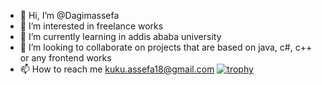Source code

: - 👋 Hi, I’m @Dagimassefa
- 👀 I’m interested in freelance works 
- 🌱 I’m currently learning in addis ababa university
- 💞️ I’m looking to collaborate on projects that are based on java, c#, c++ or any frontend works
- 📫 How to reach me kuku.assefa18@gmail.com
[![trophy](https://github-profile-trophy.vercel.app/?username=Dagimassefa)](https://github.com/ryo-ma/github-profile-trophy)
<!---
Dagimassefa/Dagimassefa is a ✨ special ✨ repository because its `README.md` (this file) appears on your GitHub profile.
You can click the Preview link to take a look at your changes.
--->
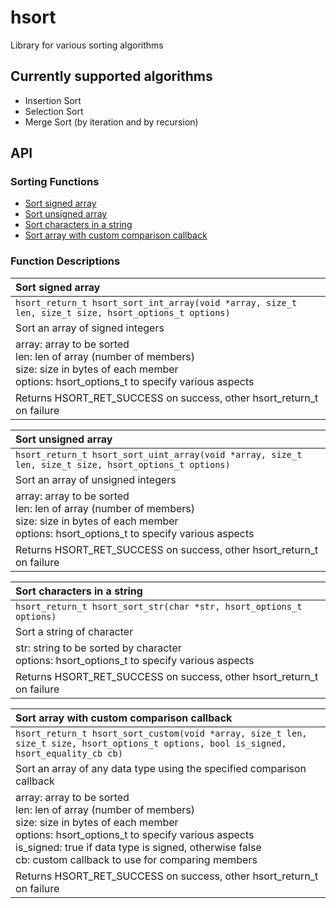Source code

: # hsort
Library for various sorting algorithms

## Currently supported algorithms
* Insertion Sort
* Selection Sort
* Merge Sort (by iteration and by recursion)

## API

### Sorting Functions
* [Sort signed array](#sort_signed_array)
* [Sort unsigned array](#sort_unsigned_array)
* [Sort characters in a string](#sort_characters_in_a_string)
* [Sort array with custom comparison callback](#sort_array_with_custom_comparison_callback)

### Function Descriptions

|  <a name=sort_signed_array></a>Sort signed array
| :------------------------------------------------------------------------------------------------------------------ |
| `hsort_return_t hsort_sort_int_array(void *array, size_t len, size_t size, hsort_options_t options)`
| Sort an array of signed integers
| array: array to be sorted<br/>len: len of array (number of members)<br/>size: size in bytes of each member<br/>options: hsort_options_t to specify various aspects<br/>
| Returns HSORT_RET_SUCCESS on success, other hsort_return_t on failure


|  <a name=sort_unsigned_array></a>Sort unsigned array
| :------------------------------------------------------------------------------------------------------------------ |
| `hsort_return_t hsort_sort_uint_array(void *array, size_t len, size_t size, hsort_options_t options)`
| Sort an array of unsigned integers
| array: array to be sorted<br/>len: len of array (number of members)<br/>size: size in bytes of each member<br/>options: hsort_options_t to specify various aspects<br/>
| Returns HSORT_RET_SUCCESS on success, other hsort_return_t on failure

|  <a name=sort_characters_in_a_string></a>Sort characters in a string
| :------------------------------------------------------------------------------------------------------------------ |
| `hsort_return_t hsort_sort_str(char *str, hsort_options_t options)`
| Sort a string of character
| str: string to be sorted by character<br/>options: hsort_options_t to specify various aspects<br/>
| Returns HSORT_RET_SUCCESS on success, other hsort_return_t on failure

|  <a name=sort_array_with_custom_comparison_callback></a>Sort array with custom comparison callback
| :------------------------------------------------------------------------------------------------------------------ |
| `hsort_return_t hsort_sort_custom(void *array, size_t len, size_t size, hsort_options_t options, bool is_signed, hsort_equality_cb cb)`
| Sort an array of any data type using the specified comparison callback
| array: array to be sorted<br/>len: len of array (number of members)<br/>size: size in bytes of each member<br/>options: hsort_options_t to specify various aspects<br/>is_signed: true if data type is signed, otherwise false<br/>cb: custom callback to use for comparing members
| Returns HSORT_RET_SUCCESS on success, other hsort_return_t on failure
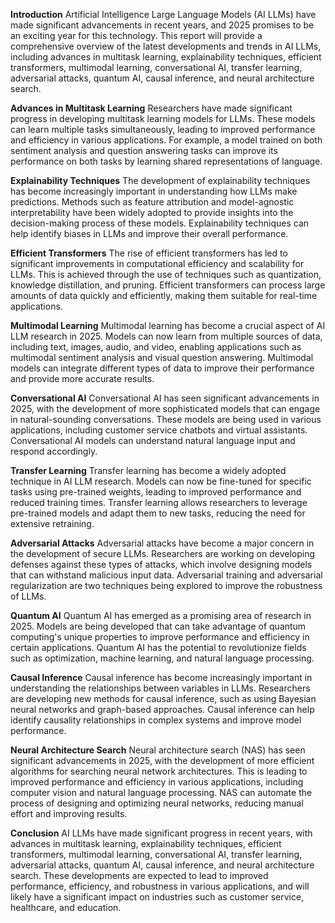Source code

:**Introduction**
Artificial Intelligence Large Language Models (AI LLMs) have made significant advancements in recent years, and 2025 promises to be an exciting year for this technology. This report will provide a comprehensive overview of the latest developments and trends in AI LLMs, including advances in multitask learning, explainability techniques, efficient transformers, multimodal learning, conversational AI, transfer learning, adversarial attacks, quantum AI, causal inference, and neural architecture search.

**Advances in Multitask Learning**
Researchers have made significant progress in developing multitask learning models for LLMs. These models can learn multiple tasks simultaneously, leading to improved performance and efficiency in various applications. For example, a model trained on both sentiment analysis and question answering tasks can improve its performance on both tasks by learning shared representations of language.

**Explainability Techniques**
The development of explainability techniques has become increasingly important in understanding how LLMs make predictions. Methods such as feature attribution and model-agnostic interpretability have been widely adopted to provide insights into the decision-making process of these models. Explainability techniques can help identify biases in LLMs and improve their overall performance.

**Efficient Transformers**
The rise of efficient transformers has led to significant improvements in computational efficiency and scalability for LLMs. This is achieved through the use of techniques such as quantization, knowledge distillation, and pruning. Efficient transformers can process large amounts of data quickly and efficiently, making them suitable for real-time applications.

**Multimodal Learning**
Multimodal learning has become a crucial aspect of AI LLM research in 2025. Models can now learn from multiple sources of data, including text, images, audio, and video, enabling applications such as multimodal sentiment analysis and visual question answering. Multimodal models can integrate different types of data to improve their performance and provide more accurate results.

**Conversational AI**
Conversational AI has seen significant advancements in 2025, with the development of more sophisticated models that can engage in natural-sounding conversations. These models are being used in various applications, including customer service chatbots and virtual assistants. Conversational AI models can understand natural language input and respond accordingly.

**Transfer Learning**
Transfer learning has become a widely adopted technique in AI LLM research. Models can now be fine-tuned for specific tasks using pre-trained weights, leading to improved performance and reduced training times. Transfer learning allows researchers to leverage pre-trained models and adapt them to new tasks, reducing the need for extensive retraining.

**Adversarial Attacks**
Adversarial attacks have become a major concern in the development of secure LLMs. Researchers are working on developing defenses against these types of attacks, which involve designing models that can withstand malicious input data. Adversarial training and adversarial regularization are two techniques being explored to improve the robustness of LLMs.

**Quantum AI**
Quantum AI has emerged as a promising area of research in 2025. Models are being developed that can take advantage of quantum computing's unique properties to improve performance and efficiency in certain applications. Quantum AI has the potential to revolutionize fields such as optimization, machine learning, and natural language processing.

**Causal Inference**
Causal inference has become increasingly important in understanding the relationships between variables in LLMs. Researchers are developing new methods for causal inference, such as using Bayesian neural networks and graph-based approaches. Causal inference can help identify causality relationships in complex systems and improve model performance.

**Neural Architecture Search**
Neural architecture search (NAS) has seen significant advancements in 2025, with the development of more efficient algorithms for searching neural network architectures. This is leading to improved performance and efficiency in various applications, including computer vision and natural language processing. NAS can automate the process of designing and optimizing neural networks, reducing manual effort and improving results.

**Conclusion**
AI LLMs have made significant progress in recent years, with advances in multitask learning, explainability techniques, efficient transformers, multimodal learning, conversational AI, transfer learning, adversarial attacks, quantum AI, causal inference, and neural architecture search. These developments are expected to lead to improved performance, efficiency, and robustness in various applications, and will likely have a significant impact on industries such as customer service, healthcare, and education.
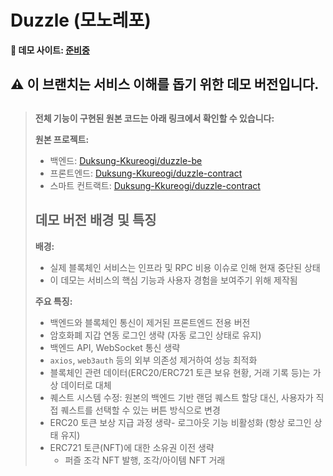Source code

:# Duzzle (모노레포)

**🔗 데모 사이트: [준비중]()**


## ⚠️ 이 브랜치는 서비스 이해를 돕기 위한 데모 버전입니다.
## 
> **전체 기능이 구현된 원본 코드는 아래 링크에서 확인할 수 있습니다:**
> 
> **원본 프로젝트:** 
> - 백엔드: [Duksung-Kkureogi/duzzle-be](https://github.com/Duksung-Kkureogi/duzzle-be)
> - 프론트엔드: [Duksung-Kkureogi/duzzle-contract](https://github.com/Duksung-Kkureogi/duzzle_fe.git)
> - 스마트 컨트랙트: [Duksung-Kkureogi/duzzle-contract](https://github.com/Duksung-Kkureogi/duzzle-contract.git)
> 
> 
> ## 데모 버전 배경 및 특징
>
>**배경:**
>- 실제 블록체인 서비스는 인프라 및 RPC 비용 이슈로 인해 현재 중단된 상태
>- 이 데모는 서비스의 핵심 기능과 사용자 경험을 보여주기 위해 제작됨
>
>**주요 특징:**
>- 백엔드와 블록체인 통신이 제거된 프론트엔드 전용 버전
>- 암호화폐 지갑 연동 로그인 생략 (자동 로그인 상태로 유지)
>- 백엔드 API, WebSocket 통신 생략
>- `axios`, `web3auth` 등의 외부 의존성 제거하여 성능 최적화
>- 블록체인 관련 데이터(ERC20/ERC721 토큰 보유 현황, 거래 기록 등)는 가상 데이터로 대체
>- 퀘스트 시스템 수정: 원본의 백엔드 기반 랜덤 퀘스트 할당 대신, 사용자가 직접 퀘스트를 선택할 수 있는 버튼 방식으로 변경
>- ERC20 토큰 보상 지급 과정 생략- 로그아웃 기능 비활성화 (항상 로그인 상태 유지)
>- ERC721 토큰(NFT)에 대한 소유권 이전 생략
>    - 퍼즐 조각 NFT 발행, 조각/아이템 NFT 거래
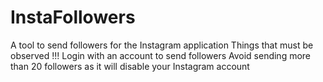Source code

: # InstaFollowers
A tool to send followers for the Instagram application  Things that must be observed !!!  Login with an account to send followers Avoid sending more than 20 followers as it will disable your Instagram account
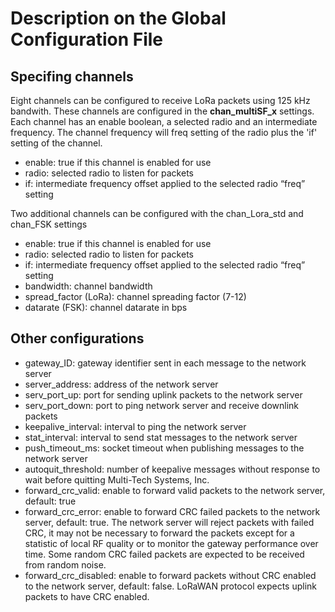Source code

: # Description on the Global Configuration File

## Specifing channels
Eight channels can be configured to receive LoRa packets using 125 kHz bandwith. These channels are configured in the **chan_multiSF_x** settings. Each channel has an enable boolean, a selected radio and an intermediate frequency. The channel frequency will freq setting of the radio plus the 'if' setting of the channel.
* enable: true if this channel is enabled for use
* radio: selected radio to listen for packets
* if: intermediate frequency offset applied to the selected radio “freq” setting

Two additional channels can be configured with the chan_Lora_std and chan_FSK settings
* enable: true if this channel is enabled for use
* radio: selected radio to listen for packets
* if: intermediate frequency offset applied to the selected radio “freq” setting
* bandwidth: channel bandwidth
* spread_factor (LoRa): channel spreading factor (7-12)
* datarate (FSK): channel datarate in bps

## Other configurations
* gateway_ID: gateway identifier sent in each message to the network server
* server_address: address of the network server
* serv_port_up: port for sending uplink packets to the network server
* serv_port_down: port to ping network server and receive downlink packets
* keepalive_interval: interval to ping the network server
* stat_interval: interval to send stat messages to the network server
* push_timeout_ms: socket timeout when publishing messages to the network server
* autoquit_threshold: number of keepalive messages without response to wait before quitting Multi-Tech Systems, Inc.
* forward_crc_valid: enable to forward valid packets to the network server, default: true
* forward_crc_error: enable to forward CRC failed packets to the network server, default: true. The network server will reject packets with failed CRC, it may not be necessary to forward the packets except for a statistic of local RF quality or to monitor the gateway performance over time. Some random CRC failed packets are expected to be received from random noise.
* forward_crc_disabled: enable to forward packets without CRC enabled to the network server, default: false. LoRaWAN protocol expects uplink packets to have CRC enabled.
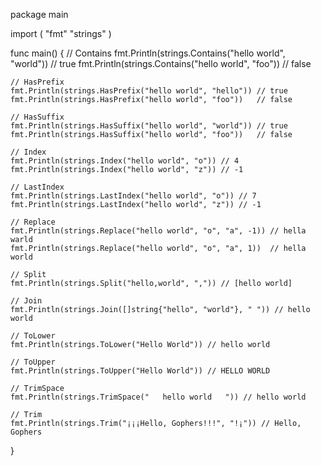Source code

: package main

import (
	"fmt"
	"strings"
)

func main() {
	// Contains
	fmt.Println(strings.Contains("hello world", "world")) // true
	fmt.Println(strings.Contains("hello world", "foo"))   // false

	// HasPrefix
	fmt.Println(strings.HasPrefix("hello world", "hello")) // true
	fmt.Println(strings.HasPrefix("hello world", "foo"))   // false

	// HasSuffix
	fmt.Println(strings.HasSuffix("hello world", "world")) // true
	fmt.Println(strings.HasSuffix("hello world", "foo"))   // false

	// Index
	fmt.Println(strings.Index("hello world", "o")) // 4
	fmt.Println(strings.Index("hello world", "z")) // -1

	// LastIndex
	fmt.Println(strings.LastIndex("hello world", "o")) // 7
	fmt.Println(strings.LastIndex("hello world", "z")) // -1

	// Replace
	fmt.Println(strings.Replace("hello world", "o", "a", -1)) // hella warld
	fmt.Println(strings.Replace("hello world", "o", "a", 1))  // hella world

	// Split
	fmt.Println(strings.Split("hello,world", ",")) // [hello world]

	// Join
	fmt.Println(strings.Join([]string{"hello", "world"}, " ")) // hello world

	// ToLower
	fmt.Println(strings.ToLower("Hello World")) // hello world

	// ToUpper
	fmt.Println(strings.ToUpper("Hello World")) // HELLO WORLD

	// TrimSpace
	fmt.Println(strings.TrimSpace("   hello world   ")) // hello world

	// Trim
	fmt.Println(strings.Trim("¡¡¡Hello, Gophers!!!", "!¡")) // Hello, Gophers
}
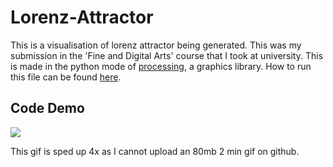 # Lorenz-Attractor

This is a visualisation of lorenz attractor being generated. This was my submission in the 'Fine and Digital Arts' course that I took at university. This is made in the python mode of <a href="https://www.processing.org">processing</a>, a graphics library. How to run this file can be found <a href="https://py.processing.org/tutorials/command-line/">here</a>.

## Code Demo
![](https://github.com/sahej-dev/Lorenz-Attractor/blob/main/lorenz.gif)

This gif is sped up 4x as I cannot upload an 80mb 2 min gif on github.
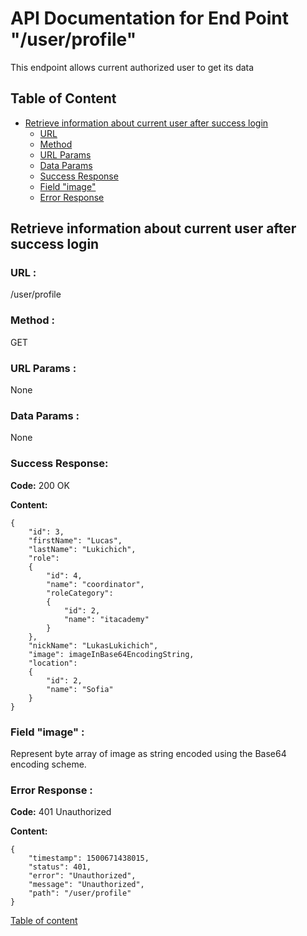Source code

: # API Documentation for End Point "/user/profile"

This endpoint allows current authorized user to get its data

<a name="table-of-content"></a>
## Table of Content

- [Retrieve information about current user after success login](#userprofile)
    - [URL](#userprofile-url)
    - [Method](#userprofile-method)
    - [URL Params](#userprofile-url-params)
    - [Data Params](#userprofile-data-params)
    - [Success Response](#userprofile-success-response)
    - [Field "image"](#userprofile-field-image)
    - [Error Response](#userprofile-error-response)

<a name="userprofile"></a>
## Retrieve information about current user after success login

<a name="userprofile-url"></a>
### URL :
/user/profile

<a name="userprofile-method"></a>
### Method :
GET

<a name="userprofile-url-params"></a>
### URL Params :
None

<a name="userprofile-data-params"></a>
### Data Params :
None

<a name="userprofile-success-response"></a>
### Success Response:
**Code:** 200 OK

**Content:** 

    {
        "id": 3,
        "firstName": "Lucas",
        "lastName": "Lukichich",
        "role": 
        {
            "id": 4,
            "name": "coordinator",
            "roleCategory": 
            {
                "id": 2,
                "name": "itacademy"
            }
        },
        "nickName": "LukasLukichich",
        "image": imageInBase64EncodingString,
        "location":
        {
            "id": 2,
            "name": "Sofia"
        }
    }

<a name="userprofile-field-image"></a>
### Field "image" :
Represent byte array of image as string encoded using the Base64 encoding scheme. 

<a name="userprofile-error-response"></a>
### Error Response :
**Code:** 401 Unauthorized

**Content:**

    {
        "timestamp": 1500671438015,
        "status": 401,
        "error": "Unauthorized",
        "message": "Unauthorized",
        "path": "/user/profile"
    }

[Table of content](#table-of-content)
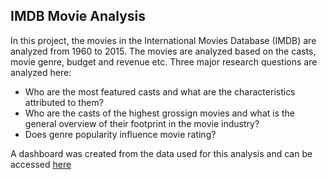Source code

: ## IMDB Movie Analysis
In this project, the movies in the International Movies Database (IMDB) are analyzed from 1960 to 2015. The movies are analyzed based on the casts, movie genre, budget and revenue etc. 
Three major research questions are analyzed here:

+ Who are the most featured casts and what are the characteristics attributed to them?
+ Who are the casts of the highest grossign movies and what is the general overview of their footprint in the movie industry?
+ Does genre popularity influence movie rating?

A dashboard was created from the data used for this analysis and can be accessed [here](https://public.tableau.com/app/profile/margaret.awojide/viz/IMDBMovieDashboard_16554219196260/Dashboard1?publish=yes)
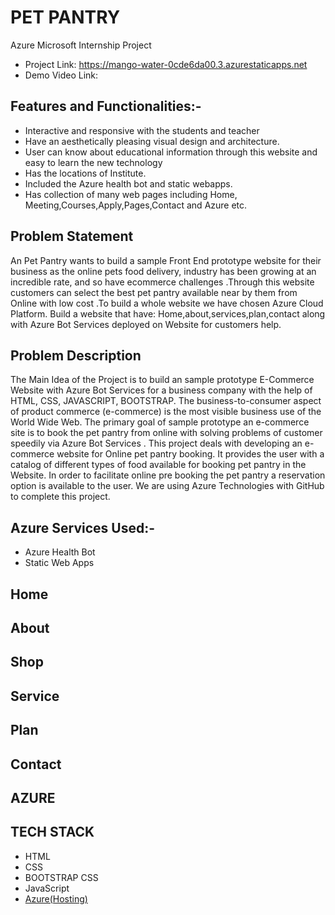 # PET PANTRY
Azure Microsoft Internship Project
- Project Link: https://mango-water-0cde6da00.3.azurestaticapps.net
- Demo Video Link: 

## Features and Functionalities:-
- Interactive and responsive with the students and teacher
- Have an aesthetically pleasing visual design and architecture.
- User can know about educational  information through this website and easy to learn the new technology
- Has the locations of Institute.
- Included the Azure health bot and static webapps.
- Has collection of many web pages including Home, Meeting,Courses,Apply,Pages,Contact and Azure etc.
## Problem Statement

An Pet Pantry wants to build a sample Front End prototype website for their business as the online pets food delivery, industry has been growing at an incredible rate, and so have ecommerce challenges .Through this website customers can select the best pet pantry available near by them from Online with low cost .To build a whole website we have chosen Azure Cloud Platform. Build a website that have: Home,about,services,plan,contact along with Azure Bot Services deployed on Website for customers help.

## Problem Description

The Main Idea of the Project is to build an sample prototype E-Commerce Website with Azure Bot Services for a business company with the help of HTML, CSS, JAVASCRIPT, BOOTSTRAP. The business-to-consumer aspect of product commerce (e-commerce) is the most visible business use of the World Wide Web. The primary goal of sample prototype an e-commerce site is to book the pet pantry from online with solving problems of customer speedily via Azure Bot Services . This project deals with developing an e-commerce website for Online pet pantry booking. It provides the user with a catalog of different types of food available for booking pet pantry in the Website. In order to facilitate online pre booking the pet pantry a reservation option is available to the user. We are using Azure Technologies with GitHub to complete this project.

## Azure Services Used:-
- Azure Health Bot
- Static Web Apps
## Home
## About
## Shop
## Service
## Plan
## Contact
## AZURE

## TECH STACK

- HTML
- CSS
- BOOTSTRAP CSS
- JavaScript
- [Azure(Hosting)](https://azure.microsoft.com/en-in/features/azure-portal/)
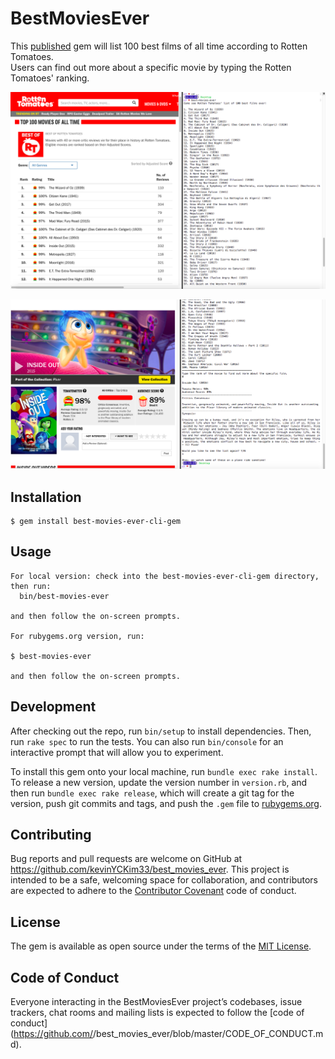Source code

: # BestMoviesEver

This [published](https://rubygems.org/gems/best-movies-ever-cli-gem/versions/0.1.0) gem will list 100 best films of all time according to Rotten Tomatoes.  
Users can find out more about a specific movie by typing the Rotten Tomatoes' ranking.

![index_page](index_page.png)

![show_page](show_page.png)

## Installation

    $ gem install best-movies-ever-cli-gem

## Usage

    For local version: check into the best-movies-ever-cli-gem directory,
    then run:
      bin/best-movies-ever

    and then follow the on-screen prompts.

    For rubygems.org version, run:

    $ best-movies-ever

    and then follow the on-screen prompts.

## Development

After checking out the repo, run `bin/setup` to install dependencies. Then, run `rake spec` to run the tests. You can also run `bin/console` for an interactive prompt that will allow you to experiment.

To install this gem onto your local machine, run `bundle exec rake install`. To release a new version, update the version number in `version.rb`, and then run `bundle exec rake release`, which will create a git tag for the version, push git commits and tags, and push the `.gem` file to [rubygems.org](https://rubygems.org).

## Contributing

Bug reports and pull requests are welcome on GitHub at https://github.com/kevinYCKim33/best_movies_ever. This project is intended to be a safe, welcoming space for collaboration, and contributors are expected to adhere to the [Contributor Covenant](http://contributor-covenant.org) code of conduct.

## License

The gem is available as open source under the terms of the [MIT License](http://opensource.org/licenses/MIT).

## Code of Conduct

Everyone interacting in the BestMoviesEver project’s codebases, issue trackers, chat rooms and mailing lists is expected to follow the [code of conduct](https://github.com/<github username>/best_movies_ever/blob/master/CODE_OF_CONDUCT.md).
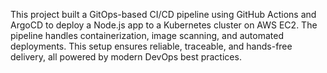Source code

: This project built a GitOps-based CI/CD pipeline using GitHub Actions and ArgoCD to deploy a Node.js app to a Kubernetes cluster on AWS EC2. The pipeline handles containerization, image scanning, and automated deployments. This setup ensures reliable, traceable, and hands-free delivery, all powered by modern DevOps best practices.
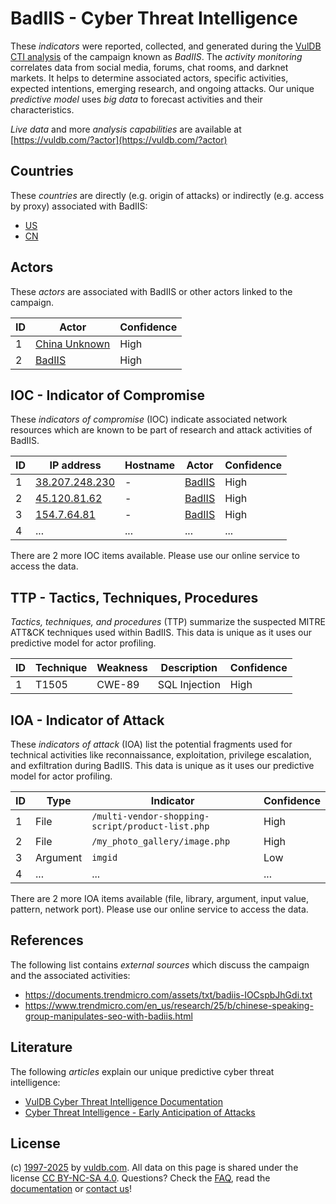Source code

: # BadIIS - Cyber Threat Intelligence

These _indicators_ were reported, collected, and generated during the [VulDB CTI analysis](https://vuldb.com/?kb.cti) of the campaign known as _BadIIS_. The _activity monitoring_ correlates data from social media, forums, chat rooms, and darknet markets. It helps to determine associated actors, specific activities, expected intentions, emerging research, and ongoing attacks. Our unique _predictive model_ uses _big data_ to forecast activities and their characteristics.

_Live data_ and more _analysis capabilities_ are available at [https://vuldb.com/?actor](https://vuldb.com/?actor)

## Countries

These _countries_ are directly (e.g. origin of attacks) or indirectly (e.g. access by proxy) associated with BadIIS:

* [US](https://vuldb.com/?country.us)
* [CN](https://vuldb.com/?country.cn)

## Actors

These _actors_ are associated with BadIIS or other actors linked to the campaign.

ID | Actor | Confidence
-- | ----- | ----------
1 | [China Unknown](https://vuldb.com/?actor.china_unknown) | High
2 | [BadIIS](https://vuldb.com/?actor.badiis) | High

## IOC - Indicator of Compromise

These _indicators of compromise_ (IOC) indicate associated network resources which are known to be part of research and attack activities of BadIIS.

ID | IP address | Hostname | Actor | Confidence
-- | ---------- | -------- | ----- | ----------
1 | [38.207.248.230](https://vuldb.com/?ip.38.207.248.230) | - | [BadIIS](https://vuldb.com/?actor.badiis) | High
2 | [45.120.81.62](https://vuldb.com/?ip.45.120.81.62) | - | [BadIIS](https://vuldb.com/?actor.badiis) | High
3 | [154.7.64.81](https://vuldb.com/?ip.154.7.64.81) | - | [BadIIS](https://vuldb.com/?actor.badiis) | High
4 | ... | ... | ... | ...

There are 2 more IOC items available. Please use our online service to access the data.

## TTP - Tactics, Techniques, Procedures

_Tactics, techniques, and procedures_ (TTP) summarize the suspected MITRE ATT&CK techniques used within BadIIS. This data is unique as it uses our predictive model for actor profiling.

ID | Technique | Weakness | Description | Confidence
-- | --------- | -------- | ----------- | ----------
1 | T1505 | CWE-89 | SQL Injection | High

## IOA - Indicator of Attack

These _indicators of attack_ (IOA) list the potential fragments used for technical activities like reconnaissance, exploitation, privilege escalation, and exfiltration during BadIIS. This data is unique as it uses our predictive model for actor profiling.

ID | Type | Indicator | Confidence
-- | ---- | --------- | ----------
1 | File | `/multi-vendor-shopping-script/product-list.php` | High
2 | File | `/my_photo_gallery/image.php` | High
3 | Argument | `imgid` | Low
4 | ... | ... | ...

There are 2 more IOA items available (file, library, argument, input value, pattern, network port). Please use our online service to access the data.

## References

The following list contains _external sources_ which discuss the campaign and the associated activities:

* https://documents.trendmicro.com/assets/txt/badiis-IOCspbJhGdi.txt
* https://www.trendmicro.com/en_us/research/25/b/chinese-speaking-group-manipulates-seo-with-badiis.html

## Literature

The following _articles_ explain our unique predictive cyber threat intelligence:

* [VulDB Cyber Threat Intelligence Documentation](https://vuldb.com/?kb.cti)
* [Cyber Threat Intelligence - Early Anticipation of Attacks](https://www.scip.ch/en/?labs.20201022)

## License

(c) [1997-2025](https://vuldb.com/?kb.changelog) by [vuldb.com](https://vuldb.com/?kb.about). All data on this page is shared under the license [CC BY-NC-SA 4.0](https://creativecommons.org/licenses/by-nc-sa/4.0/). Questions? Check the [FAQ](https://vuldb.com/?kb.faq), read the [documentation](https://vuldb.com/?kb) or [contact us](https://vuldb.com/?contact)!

..........

Instructions for the task:
Could you tally how many lines of the material above include the word "Duksung" and reply with only that count?

Exercise answer:
3